Cette expertise vise notamment à déterminer si des médicaments ou d’autres substances étaient présents dans l’organisme du défunt au moment de son décès. Les analyses devront permettre d’identifier leur nature, d’en mesurer les éventuelles concentrations et, dans la mesure du possible, d’établir à quel moment elles auraient été absorbées.
L’examen sera effectué en présence des consultants désignés par les différentes parties. Il intervient après l’autopsie réalisée par un collège d’experts ainsi qu’après des examens complémentaires, dont une analyse du cœur. Les résultats de ces investigations doivent contribuer à préciser les circonstances exactes du décès.
Des investigations toujours en cours
Parallèlement aux expertises médicales, les enquêteurs poursuivent l’exploitation des éléments techniques recueillis dans le cadre du dossier. Le contenu du seul téléphone retrouvé appartenant à Abderrahim Fakir fait toujours l’objet d’analyses. Un deuxième appareil enregistré à son nom demeure, pour sa part, introuvable.
Les autorités italiennes ont également procédé à des examens scientifiques sur les menottes utilisées lors de l’interpellation. Une analyse effectuée dans les laboratoires de la police scientifique de Rome n’avait permis, selon les éléments communiqués dans le dossier, de relever aucune empreinte digitale exploitable.
Une affaire suivie de près par la famille
Abderrahim Fakir, Marocain âgé de 42 ans et arrivé en Italie à l’âge de cinq ans, est décédé le 19 juillet après son interpellation à Bologne par deux policiers. Les circonstances de sa mort font depuis l’objet d’investigations judiciaires et d’expertises destinées à établir avec précision le déroulement des faits.
Les premiers éléments issus de l’autopsie avaient notamment fait état de la présence de sang dans les poumons ainsi que de zones d’infiltration hémorragique au niveau du dos liées à une compression.
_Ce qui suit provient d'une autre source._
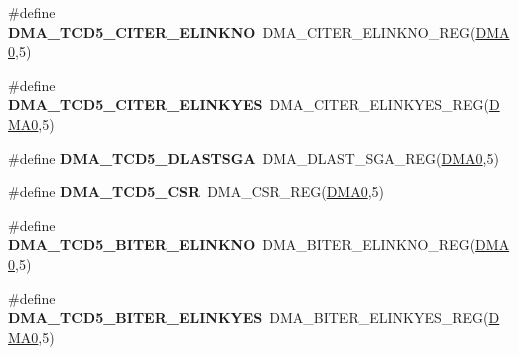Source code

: \begin{DoxyCompactItemize}
\item 
\#define {\bfseries D\+M\+A\+\_\+\+T\+C\+D5\+\_\+\+C\+I\+T\+E\+R\+\_\+\+E\+L\+I\+N\+K\+NO}~D\+M\+A\+\_\+\+C\+I\+T\+E\+R\+\_\+\+E\+L\+I\+N\+K\+N\+O\+\_\+\+R\+EG(\hyperlink{group__DMA__Peripheral__Access__Layer_ga4103044f9ca209772f513dc694513ffb}{D\+M\+A0},5)\hypertarget{group__DMA__Register__Accessor__Macros_ga5ba7709b2c12b5d611c4bd4fe9b6a7f9}{}\label{group__DMA__Register__Accessor__Macros_ga5ba7709b2c12b5d611c4bd4fe9b6a7f9}

\item 
\#define {\bfseries D\+M\+A\+\_\+\+T\+C\+D5\+\_\+\+C\+I\+T\+E\+R\+\_\+\+E\+L\+I\+N\+K\+Y\+ES}~D\+M\+A\+\_\+\+C\+I\+T\+E\+R\+\_\+\+E\+L\+I\+N\+K\+Y\+E\+S\+\_\+\+R\+EG(\hyperlink{group__DMA__Peripheral__Access__Layer_ga4103044f9ca209772f513dc694513ffb}{D\+M\+A0},5)\hypertarget{group__DMA__Register__Accessor__Macros_ga893ee9571766a4deef0040cc52f0f353}{}\label{group__DMA__Register__Accessor__Macros_ga893ee9571766a4deef0040cc52f0f353}

\item 
\#define {\bfseries D\+M\+A\+\_\+\+T\+C\+D5\+\_\+\+D\+L\+A\+S\+T\+S\+GA}~D\+M\+A\+\_\+\+D\+L\+A\+S\+T\+\_\+\+S\+G\+A\+\_\+\+R\+EG(\hyperlink{group__DMA__Peripheral__Access__Layer_ga4103044f9ca209772f513dc694513ffb}{D\+M\+A0},5)\hypertarget{group__DMA__Register__Accessor__Macros_ga48b181f26b13735d9b3d366f746b0995}{}\label{group__DMA__Register__Accessor__Macros_ga48b181f26b13735d9b3d366f746b0995}

\item 
\#define {\bfseries D\+M\+A\+\_\+\+T\+C\+D5\+\_\+\+C\+SR}~D\+M\+A\+\_\+\+C\+S\+R\+\_\+\+R\+EG(\hyperlink{group__DMA__Peripheral__Access__Layer_ga4103044f9ca209772f513dc694513ffb}{D\+M\+A0},5)\hypertarget{group__DMA__Register__Accessor__Macros_ga21f0f7acf8241ec5707391950832b8bf}{}\label{group__DMA__Register__Accessor__Macros_ga21f0f7acf8241ec5707391950832b8bf}

\item 
\#define {\bfseries D\+M\+A\+\_\+\+T\+C\+D5\+\_\+\+B\+I\+T\+E\+R\+\_\+\+E\+L\+I\+N\+K\+NO}~D\+M\+A\+\_\+\+B\+I\+T\+E\+R\+\_\+\+E\+L\+I\+N\+K\+N\+O\+\_\+\+R\+EG(\hyperlink{group__DMA__Peripheral__Access__Layer_ga4103044f9ca209772f513dc694513ffb}{D\+M\+A0},5)\hypertarget{group__DMA__Register__Accessor__Macros_ga16a45975974259d9c0822a80fc4235b5}{}\label{group__DMA__Register__Accessor__Macros_ga16a45975974259d9c0822a80fc4235b5}

\item 
\#define {\bfseries D\+M\+A\+\_\+\+T\+C\+D5\+\_\+\+B\+I\+T\+E\+R\+\_\+\+E\+L\+I\+N\+K\+Y\+ES}~D\+M\+A\+\_\+\+B\+I\+T\+E\+R\+\_\+\+E\+L\+I\+N\+K\+Y\+E\+S\+\_\+\+R\+EG(\hyperlink{group__DMA__Peripheral__Access__Layer_ga4103044f9ca209772f513dc694513ffb}{D\+M\+A0},5)\hypertarget{group__DMA__Register__Accessor__Macros_ga07c9d47975d63acab5c79b21b8fa0631}{}\label{group__DMA__Register__Accessor__Macros_ga07c9d47975d63acab5c79b21b8fa0631}


\end{DoxyCompactItemize}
L’avocat de la famille, Fabio Anselmo, avait évoqué une possible « asphyxie mécanique violente par compression dorsale ».
Ces constatations restent toutefois à replacer dans le cadre des investigations en cours, dont l’objectif est d’établir les causes et les circonstances précises du décès.
Plusieurs semaines après le drame, la dépouille d’Abderrahim Fakir demeure en Italie. Sa famille continue de demander son rapatriement au Maroc, tout en attendant les conclusions des différentes expertises susceptibles d’apporter de nouveaux éléments au dossier.
L’examen toxicologique programmé à Pavie constituera ainsi une nouvelle pièce importante de l’enquête. Ses résultats pourraient contribuer à déterminer si la présence éventuelle de médicaments ou de substances dans l’organisme du défunt a joué un rôle dans les événements ayant précédé son décès.